For years -- eons! geologic ages! -- Jim Hoft reigned supreme over our fair land, a man of spite and viciousness who never saw something he couldn't fuck up. (Though he saw many things he couldn't pay the fuck up.) But once he abdicated his throne to become president of the Stormfront Junior Auxiliary, it was time to crown a new king of stupid.

Sadly for those who would have had to fight it out with caps-lock and spittle, one man was so obvious an heir, so easily did he pull his keyboard from the stone, that all other pretenders backed away, tongues sheathed and heads hanging. That man was Award-Winning Journalist Chuck C. Johnson, and sweet Jesus Christ, this guy! He is what would happen if Hoft wasn't just playing dumb (FYI, we have met Hoft, and he is just playing dumb; he knows perfectly well he's lying all the way to the bank) but was actually mentally challenged.

Let's swoosh back in time -- WAVY LINES! WAVY LINES! -- to when we first made the glorious acquaintance of the heir to Hoft's tin-can-and-garbage throne. It seems to have been ... in October of 2013? Were we really so early on the hot tip of human tire fire Chuck C. Johnson? WE WERE! That's when we noticed a hilariously wrong (pro-tip: keep your eyes peeled for what lit majors call a "recurring theme"!) story about our boyfriend, New Jersey Senator Cory Booker (D-Awwww Yeeeah). Get ready for some blockquote!

So the Daily Caller has this scoop, where they go around and look in Cory Booker’s windows and declare the home vacant. And then they are all Zoolander male model style, “AHA! He says he lives here but property records show that it is owned by some lady!” And then Buzzfeed is all, “Earth to Daily Caller, that lady was the landlady and here are some rent checks, and also possibly go to this other home in Newark Cory Booker moved to in late September!” and the Booker campaign was all “orange mocha frappuccino!” And now it is a big spitty mess because the Buzzfeed story declared the neighbors who said Cory Booker didn’t even live there to be “anti-Booker activists” and got one of their names wrong, and then the Daily Caller was all, “AHA Earth to Buzzfeed nice reporting!” and Buzzfeed was all, “Oh okay, here is a correction on the lady’s name,” and the moral of the story is Cory Booker is the worst human being since Josef Mengele gave birth to Nazi Barack Obama.

The real moral of this story, of course, is that Wonkette bloggers should always tag the name of the author of whatever stupid Daily Caller story we are mocking, or we would not even know that was Chuck C. Johnson, because we didn't mention it!

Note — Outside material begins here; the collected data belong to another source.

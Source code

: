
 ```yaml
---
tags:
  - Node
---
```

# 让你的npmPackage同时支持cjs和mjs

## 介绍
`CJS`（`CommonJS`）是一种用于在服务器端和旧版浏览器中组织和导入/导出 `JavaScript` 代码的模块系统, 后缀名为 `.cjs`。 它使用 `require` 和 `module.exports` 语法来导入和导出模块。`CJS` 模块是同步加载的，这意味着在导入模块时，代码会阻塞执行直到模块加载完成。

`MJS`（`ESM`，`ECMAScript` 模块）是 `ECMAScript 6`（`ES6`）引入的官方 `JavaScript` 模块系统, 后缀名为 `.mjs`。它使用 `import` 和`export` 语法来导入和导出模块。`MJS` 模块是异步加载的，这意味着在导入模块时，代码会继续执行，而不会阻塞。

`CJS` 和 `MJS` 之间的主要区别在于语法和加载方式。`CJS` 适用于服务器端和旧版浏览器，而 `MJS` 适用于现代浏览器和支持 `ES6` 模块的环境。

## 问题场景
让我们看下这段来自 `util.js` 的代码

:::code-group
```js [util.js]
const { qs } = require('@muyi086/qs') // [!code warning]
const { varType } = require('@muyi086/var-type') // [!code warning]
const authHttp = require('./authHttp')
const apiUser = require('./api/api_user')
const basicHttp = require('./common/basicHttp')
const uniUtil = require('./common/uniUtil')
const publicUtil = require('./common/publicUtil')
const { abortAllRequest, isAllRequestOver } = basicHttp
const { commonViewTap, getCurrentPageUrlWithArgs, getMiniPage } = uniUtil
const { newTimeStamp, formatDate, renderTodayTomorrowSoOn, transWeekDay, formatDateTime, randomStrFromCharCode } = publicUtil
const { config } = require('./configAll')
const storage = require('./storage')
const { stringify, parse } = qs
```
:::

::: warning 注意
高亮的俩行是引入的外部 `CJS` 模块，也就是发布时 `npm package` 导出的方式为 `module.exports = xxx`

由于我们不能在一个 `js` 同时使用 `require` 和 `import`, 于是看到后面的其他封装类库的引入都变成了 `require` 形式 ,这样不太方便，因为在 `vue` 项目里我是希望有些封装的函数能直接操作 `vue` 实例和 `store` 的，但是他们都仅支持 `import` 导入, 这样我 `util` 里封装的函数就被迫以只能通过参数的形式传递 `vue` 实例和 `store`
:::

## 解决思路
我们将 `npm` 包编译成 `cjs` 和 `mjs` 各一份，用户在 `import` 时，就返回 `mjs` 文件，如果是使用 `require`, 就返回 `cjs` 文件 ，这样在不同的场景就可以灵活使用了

He wrote something else stupid, of course, which we talked about in that same post:

In the story “Newark Activists Say Booker Fire Rescue Story All Wet,” which we happened to follow straight from that first one about how Cory Booker is a carpetbagger who lies about his residency and apparently lives in New York, the activist neighbors believe based on no firsthand information whatsoever, it turns out, and you are not going to believe this, a) Cory Booker did not even rescue that lady from that fire, and b) and this is the terrible part, really, be ready, b)

On Twitter, Booker claims credit as a local Mr. Fixit, with stories that rarely stand up to scrutiny. (Related: Cory Booker breaks promise to help woman with raccoon infestation)

Spoiler: CORY BOOKER DID NOT HELP A LADY WITH HER RACOON INFESTATION. The end. OR IS IT? IT IS NOT! Let's come unstuck in time to July of this year, when next we noticed Chuck C. Johnson.

It was the halcyon days of Thad Cochran's re-election campaign as senator from Mississippi, and some goodly folk were jes' doin' what journalists do: sneaking into the rest home where Cochran's wife had long been suffering from early onset dementia (that is sad, you guys), and taking pictures of her in her hospital bed to prove ... something nefarious about Thad Cochran we guess. It was great! (It was not great.) Chuck C. Johnson? He was balls-deep in it, offering to buy up the photos of the ill, elderly woman, so he could publish them without anyone's consent -- though, sadly, back then we were still paying attention to Ghost Andrew Breitbart lackey and toadstool Matthew Boyle instead of the illustrious Johnson, and did not yet give him his due.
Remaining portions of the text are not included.